Consulting Engineers of Ontario’s (CEO) newly appointed CEO Bruce Matthews is no stranger to the field of engineering, nor the construction industry.
A professional engineer, Matthews has 16 years of management experience and a multi-disciplinary background working with both for-profit and not-for-profit organizations, regulators and providing consulting services.
“I do have extensive leadership experience, both people leadership and organizational leadership from various organizations,” he said, adding he intends to use the knowledge he’s gained throughout his career to help shape CEO’s strategic plan.
Matthews explained CEO is two years into a four-year strategic plan and direction has been given to him from the board to continue with its implementation. The plan focuses on advocacy, business practices and member engagement. While he supports the plan, there are things that can be done to augment these three pillars, he noted.
“I would like to use the advocacy side of things to ensure that we are promoting the full spectrum of common interests of our member firms, not only to shape public policy but frankly to shape the perception that the clients and other stakeholders in the engineering realm have with respect to consulting engineers,” said Matthews. “I want to create an elevated profile for consulting engineers so clients are thinking of them by their nature as problem solvers and agents and facilitators of change.”
The second pillar deals with business practices and issues with risk and ensuring consistency, fairness and reasonableness in procurement processes and contracts.
“That seems to be a fairly hot button issue right now for our members. Consulting engineering firms are being asked to take on risk issues in contracts that are uninsurable or in certain respects may be unlimited which poses certain challenges for them,” Matthews explained. “If we can establish some good standardized contracts and consistent terms, that’s really going to help manage expectations and that’s really important in that relationship between our firms and their clients.”
Member engagement is another priority along with enhancing the level of volunteerism in the organization, he added. Right now, CEO has between 175 and 200 member firms.
“There are a number of other consulting engineering firms that are not engaged with us and I would like to see that change and in doing so be able to enhance our value proposition to those firms that are not members yet but who certainly could be,” said Matthews. “I think it is important to demonstrate what I call the value of volunteering and getting more people involved.”
Matthews holds a Bachelor of Applied Science in Systems Design Engineering from the University of Waterloo and a Certificate in Building Science from the University of Toronto.
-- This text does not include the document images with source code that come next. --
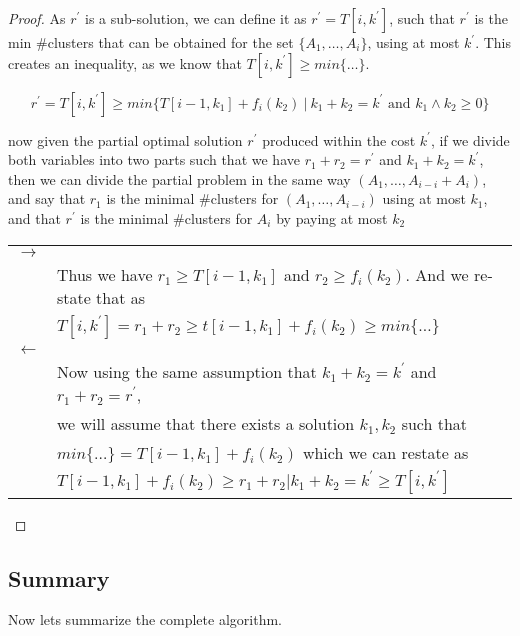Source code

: \documentclass[a4paper]{article}
\begin{document}
\begin{proof}
    As $r^\prime$ is a sub-solution, we can define it as $r^\prime = T[i, k^\prime]$, such that $r^\prime$ is the min \#clusters
    that can be obtained for the set $\{A_1, \dots, A_i\}$, using at most $k^\prime$. This creates an inequality, as we know that
    $T[i, k^\prime] \geq min\{\dots\}$.

    \[
        r^\prime = T[i, k^\prime] \geq min\{ T[ i-1, k_1 ] + f_i(k_2) ~|~ k_1 + k_2 = k^\prime \text{~and~} k_1 \wedge k_2 \geq 0\}
    \]

    now given the partial optimal solution $r^\prime$ produced within the cost $k^\prime$, if we divide both variables into two parts
    such that we have $r_1 + r_2 = r^\prime$ and $k_1 + k_2 = k^\prime$, then we can divide the partial problem in the same way
    $(A_1,\dots,A_{i-i} + A_i)$, and say that $r_1$ is the minimal \#clusters for $(A_1,\dots,A_{i-i})$ using at most $k_1$, and that $r^\prime$
    is the minimal \#clusters for $A_i$ by paying at most $k_2$

    \begin{tabular}{rl}
        $\rightarrow$ &                                                                                       \\
                      & Thus we have $r_1 \geq T[i-1,k_1]$ and $r_2 \geq f_i(k_2)$. And we re-state that as   \\
                      & $T[i,k^\prime] = r_1+r_2 \geq t[i-1,k_1]+f_i(k_2) \geq min\{\dots\}$                  \\
        $\leftarrow$  &                                                                                       \\
                      & Now using the same assumption that $k_1 + k_2 = k^\prime$ and $r_1 + r_2 = r^\prime$, \\
                      & we will assume that there exists a solution $k_1,k_2$ such that                       \\
                      & $min\{\dots\} = T[i-1,k_1] + f_i(k_2)$ which we can restate as                        \\
                      & $T[i-1,k_1] + f_i(k_2) \geq r_1+r_2 | k_1+k_2 = k^\prime \geq T[i,k^\prime]$
    \end{tabular}
\end{proof}

\subsection{Summary}
Now lets summarize the complete algorithm. 
\end{document}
“I have a certain way of looking at problems and situations that is really born from my systems design engineering background,” he said. “It’s an entire systems approach to problems and the idea of drawing a fairly big box around things to ensure that you’re capturing what’s really happening and not getting focused on the minutiae. It involves having that big picture, having that strategic level of thinking rather than getting down into the weeds.”
After graduating, Matthews worked in engineering for 13 years before deciding to go into regulating engineering with a role at Professional Engineers Ontario (PEO). He started as an investigator and during his 10 years there worked his way up to manager of complaints and discipline, followed by deputy registrar for regulatory compliance.
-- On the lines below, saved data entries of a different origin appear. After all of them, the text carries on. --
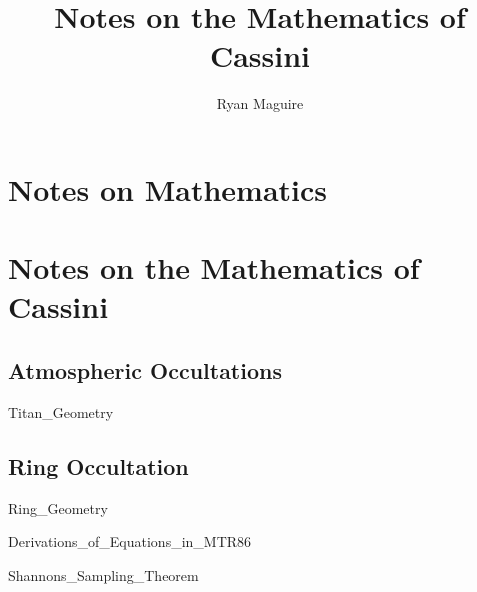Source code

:\documentclass[crop=false,class=book,oneside]{standalone}
\begin{document}
    \newif\ifresearchnotesosthemathematicsofcassini
    \ifx\ifresearch\undefined
        \title{Notes on the Mathematics of Cassini}
        \author{Ryan Maguire}
        \date{\vspace{-5ex}}
        \maketitle
        \tableofcontents
        \chapter*{Notes on Mathematics}
        \setcounter{chapter}{1}
    \else
        \chapter{Notes on the Mathematics of Cassini}
    \fi
    \section{Atmospheric Occultations}
        {Titan_Geometry}
    \section{Ring Occultation}
        {Ring_Geometry}
        
                  {Derivations_of_Equations_in_MTR86}
        
                  {Shannons_Sampling_Theorem}
\end{document}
“My decade at PEO gave me significant exposure to other engineering practices,” he said.
Matthews eventually moved into the role of deputy registrar with the Real Estate Council of Ontario. From there he branched out on his own and did some consulting before joining the Ontario College of Trades as deputy registrar, where he was involved in complaints, discipline and enforcement as well as areas of policy and practice.
Matthews was part of the Human Factors Association of Canada for nine years including a term as president. He also sat on the Council on Licensure, Enforcement and Regulation board of directors for seven years and served a term as president.
He succeeds Barry Steinberg at CEO, as he is retiring.